Vertex Percolation on Expander Graphs

TL;DR

This paper investigates how randomly deleting vertices from expander graphs affects their structure, showing that under certain conditions, a large expander component persists with high probability.

Contribution

It provides a detailed analysis of vertex percolation on expander graphs, including bounds for the existence of a giant expander component after random deletions.

Findings

A giant expander component remains after vertex deletion in bounded degree expanders.

Conditions under which the graph stays connected after random vertex removal.

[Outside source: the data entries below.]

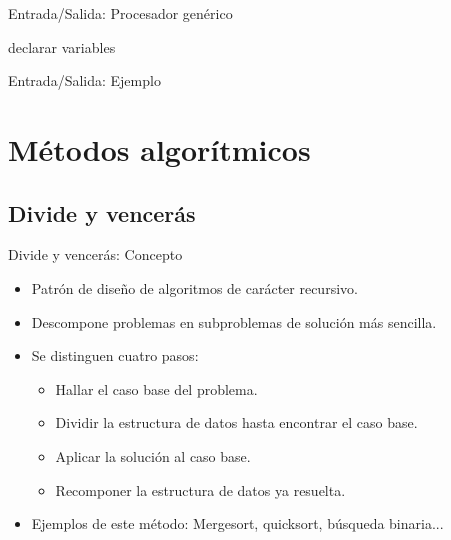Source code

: \documentclass[10pt]{beamer}
\begin{document}
\begin{frame}{Entrada/Salida: Procesador genérico}
  \begin{algorithm}[H]
    declarar variables\;
  \end{algorithm}
\end{frame}

\begin{frame}{Entrada/Salida: Ejemplo}
  \lstES
\end{frame}
\section{Métodos algorítmicos}

\subsection{Divide y vencerás}
\begin{frame}{Divide y vencerás: Concepto}
  \begin{itemize}
  \item Patrón de diseño de algoritmos de carácter recursivo. \pause
  \item Descompone problemas en subproblemas de solución más sencilla. \pause
  \item Se distinguen cuatro pasos: \pause
    \begin{itemize}
    \item Hallar el caso base del problema. \pause
    \item Dividir la estructura de datos hasta encontrar el caso base. \pause
    \item Aplicar la solución al caso base. \pause
    \item Recomponer la estructura de datos ya resuelta. \pause
    \end{itemize}
  \item Ejemplos de este método: Mergesort, quicksort, búsqueda binaria...
  \end{itemize}
\end{frame}
\end{document}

Extension of results to random regular graphs and graphs with unbounded expansion ratios.

Abstract

We say that a graph $G=(V,E)$ on $n$ vertices is a $\beta$-expander for some constant $\beta>0$ if every $U\subseteq V$ of cardinality $|U|\leq \frac{n}{2}$ satisfies $|N_G(U)|\geq \beta|U|$ where $N_G(U)$ denotes the neighborhood of $U$. In this work we explore the process of deleting vertices of a $\beta$-expander independently at random with probability $n^{-\alpha}$ for some constant $\alpha>0$, and study the properties of the resulting graph. Our main result states that as $n$ tends to infinity, the deletion process performed on a $\beta$-expander graph of bounded degree will result with high probability in a graph composed of a giant component containing $n-o(n)$ vertices that is in itself an expander graph, and constant size components. We proceed by applying the main result to expander graphs with a positive spectral gap. In the particular case of $(n,d,\lambda)$-graphs, that are such expanders, we compute the values of $\alpha$, under additional constraints on the graph, for which with high probability the resulting graph will stay connected, or will be composed of a giant component and isolated vertices. As a graph sampled from the uniform probability space of $d$-regular graphs with high probability is an expander and meets the additional constraints, this result strengthens a recent result due to Greenhill, Holt and Wormald about vertex percolation on random $d$-regular graphs. We conclude by showing that performing the above described deletion process on graphs that expand sub-linear sets by an unbounded expansion ratio, with high probability results in a connected expander graph.